Okay, Facebook, what the heck is up?
For a few months, I’ve been puzzled by images that flash on the screen as I scroll down and then disappear. I’ve now concluded that it’s probably some attempt at subliminal advertising. Blechhhhhh!
Now, I get a new suggested friend, an attractive 50-something blond I’ve never heard of, who is NOT suggested because we have mutual friends, and whose profile is virtually blank except for a larger version of the head shot that confirms that, yes, she is indeed an attractive 50-something blond.
This is getting genuinely creepy. I suspect I shall become even scarcer around here. I’ve already posted about where you can find me on the Indie Web.
So I’m going to resort to my old aggregation, except I’ll be aggregating mostly me.
Joseph M. Bessette notes that Pope Francis branded the death penalty “inadmissible”: “Unless the death penalty is intrinsically evil—and the pope has made no such claim—then its advisability is a matter for citizens and legitimate public authority.” Argues that it deters, too.

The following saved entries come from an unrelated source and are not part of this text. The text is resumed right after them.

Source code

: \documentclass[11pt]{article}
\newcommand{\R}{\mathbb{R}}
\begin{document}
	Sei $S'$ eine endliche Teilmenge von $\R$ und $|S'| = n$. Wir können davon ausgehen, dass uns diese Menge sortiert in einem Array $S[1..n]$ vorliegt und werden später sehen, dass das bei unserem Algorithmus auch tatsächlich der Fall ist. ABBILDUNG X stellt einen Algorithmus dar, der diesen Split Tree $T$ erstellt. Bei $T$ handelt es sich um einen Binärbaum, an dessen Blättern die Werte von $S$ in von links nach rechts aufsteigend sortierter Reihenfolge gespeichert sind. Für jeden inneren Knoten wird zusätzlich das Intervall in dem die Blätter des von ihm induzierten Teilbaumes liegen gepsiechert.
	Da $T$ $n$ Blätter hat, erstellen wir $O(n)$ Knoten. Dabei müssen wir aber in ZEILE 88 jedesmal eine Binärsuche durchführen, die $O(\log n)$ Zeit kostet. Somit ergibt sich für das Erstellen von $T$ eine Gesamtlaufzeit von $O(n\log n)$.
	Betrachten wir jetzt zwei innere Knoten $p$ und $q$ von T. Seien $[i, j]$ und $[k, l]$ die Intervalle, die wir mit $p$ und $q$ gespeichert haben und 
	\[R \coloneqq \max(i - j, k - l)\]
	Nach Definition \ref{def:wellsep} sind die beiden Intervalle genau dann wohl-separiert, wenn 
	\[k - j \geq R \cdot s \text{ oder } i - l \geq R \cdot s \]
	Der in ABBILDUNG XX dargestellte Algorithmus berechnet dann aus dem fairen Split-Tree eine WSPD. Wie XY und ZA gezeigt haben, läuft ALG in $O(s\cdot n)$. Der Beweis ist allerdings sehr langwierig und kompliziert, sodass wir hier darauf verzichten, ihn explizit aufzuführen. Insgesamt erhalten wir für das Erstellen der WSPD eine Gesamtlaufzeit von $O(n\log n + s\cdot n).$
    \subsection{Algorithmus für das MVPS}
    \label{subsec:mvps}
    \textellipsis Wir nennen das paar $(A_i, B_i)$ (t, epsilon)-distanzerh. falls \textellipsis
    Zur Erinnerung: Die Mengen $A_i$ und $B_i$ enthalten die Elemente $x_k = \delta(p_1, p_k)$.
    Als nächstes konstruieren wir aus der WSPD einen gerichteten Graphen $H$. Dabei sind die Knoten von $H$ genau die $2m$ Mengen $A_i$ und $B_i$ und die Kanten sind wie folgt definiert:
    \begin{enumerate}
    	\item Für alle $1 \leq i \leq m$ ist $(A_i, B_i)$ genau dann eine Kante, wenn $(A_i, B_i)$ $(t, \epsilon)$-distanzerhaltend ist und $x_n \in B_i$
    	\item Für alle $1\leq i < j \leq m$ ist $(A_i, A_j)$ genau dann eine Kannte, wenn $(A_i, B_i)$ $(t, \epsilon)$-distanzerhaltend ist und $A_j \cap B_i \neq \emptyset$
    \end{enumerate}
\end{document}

My party assigned at birth is Republican, but I now consider myself party-fluid.
6
A national organization I’ve reflexively supported for years, I notice, has scheduled seven fundraisers. Three keynoters unknown to me, three dubious celebrities, and one Dinesh D’Souza, who hassunk to trolling. Time to reconsider support.
7
One of my friends likes to joke that the only improvement to the 1983 Code of Canon Law is that it is no longer an excommunicable offense for a layman to deck a cleric. Perhaps this improvement was providentially ordained by God as an additional tool in the box for responding to crises such as these.
[If you haven’t been paying attention to the stresses in Europe — and I confess more than slight sympathy for Hungary and other nations who, in sloppy journalese, are becoming “nationalistic” in response — Friedman’s column is not a bad primer.]
9
We’ve ended up with a large number of “supposed evangelicals” who … think that because they watch Fox News, respect religion, and vote Republican, they must be evangelicals.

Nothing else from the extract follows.